I don’t think it’s a wholly unfair thing to say that series 4 has, at times, been a disappointment to me. However, as the series draws to a close we’ve certainly seen some marked improvements; but, save for Fires of Pompeii and Planet of the Ood, I see the first half of series 4 as pretty much a disaster. As it happens, the epicentre of that disaster can be pretty much sourced to the four episodes included on this here Volume 2 DVD. A perfect opportunity, then, to re-evaluate these most maligned of episodes and see if I will warm to these poor, unloved souls on second viewing. Clue: I don’t.

First up we have this series’ ‘blockbuster’ two-parter, traditionally the home of a brightly coloured, high action and large-scale story. Unfortunately, it’s not a slot that’s really, truly been effectively filled (they usually seem to come out as feeling half arsed and clumsy.) This time the blockbuster is home to the return of the Sontarans, which is a great idea. If you want a big, blustery two-part story then sourcing a popular old monster from the classic series is a great way of going about things. Unfortunately, Helen Raynor once again takes the reigns as writer, as she’s…not good.

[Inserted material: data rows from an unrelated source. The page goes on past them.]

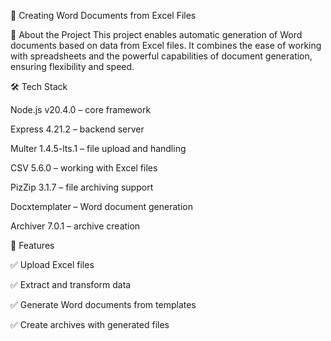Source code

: 📄 Creating Word Documents from Excel Files

🚀 About the Project
This project enables automatic generation of Word documents based on data from Excel files. It combines the ease of working with spreadsheets and the powerful capabilities of document generation, ensuring flexibility and speed.

🛠️ Tech Stack

Node.js v20.4.0 – core framework

Express 4.21.2 – backend server

Multer 1.4.5-lts.1 – file upload and handling

CSV 5.6.0 – working with Excel files

PizZip 3.1.7 – file archiving support

Docxtemplater – Word document generation

Archiver 7.0.1 – archive creation



📌 Features

✅ Upload Excel files

✅ Extract and transform data

✅ Generate Word documents from templates

✅ Create archives with generated files

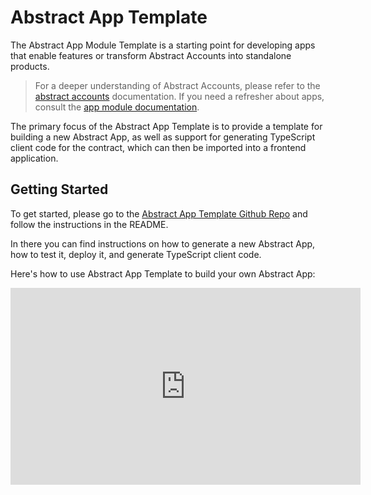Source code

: # Abstract App Template

The Abstract App Module Template is a starting point for developing apps that enable features or transform Abstract
Accounts into standalone products.

>For a deeper understanding of Abstract Accounts, please refer to the [abstract accounts](../3_framework/3_architecture.md) documentation. If you need a refresher about apps, consult the [app module documentation](../3_framework/6_module_types.md).

The primary focus of the Abstract App Template is to provide a template for building a new Abstract App, as well as support for generating TypeScript client code for the contract, which can then be imported into a frontend application.

## Getting Started

To get started, please go to the <a href="https://github.com/AbstractSDK/app-template" target="_blank">Abstract App
Template Github Repo</a> and follow the instructions in the README.

In there you can find instructions on how to generate a new Abstract App, how to test it, deploy it, and generate
TypeScript client code.

Here's how to use Abstract App Template to build your own Abstract App:

<iframe width="560" height="315" src="https://www.youtube.com/embed/nYfl4VQ5vYI?si=a4jmAx2sTt2BbYYB" title="Create new Abstract App" frameborder="0" allow="accelerometer; autoplay; clipboard-write; encrypted-media; gyroscope; picture-in-picture; web-share" allowfullscreen></iframe>
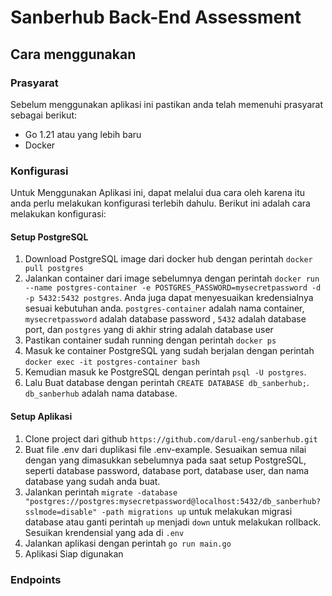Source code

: # Sanberhub Back-End Assessment


## Cara menggunakan

### Prasyarat

Sebelum menggunakan aplikasi ini pastikan anda telah memenuhi prasyarat sebagai berikut:

- Go 1.21 atau yang lebih baru
- Docker

### Konfigurasi

Untuk Menggunakan Aplikasi ini, dapat melalui dua cara oleh karena itu anda perlu melakukan konfigurasi terlebih dahulu. Berikut ini adalah cara melakukan konfigurasi:

#### Setup PostgreSQL
1. Download PostgreSQL image dari docker hub dengan perintah `docker pull postgres`
2. Jalankan container dari image sebelumnya dengan perintah `docker run --name postgres-container -e POSTGRES_PASSWORD=mysecretpassword -d -p 5432:5432 postgres`. Anda juga dapat menyesuaikan kredensialnya sesuai kebutuhan anda. `postgres-container` adalah nama container, `mysecretpassword` adalah database password , `5432` adalah database port, dan `postgres` yang di akhir string adalah database user
3. Pastikan container sudah running dengan perintah `docker ps` 
4. Masuk ke container PostgreSQL yang sudah berjalan dengan perintah `docker exec -it postgres-container bash`
5. Kemudian masuk ke PostgreSQL dengan perintah `psql -U postgres`.
6. Lalu Buat database dengan perintah `CREATE DATABASE db_sanberhub;`. `db_sanberhub` adalah nama database.

#### Setup Aplikasi
1. Clone project dari github `https://github.com/darul-eng/sanberhub.git`
2. Buat file .env dari duplikasi file .env-example. Sesuaikan semua nilai dengan yang dimasukkan sebelumnya pada saat setup PostgreSQL, seperti database password, database port, database user, dan nama database yang sudah anda buat.
3. Jalankan perintah `migrate -database "postgres://postgres:mysecretpassword@localhost:5432/db_sanberhub?sslmode=disable"
   -path migrations up` untuk melakukan migrasi database atau ganti perintah `up` menjadi `down` untuk melakukan rollback. Sesuikan krendensial yang ada di `.env`
4. Jalankan aplikasi dengan perintah `go run main.go`
5. Aplikasi Siap digunakan

### Endpoints



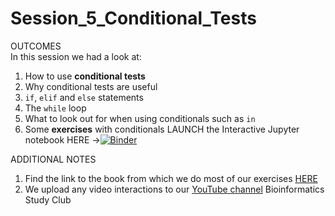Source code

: # Session_5_Conditional_Tests

OUTCOMES
<br>
In this session we had a look at:

1. How to use **conditional tests**
2. Why conditional tests are useful
3. `if`, `elif` and `else` statements
4. The `while` loop
5. What to look out for when using conditionals such as `in`
6. Some **exercises** with conditionals
LAUNCH the Interactive Jupyter notebook HERE ->[![Binder](https://mybinder.org/badge_logo.svg)](https://mybinder.org/v2/gh/Bioinformatics-studyclub/Session_5_Conditional_Tests/main?filepath=Conditional_Tests_notes.ipynb)

ADDITIONAL NOTES
1. Find the link to the book from which we do most of our exercises [HERE](https://ia800602.us.archive.org/18/items/PythonForBiologists./Python%20for%20Biologists..pdf)
2. We upload any video interactions to our [YouTube channel](https://www.youtube.com/channel/UC_ZRbI2d7dtskvXzohhO7Sw/playlists) Bioinformatics Study Club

I wouldn’t say that these episodes were at any point actively awful, but there’s a complete lack of ambition. It’s just another Earth invasion with a wholly unsurprising progression of events. Despite some excellent early promise with the Sontarans’ dialogue (General Staal is superb throughout and the perfect embodiment of the Sontarans’ attitude to war and its glory) it all goes to pot with Commander Skorr’s ham-fisted lines as he leads the ground invasion of Earth. I like UNIT and how they’re portrayed, though, and I enjoy seeing Martha’s progression onto their payroll. Unfortunately though, Martha has been pretty much ruined. All the life and interest in the character has just been sucked clean out. I can’t say if this is because of the writing, acting or both, but it’s sad to see Freema compare unfavourably to Catherine Bloody Tate.

Next we have The Doctor’s Daughter. Oh dear. As a premise, this had so much potential to be great. Anything that plays with the Doctor having another Gallifrean to interact with and taps into his feelings about the Time War has the potential to be special, but this episode completely wastes the chance, while at the same time delivering one of the most ham fisted, illogical and unsatisfying stories new Who has ever produced.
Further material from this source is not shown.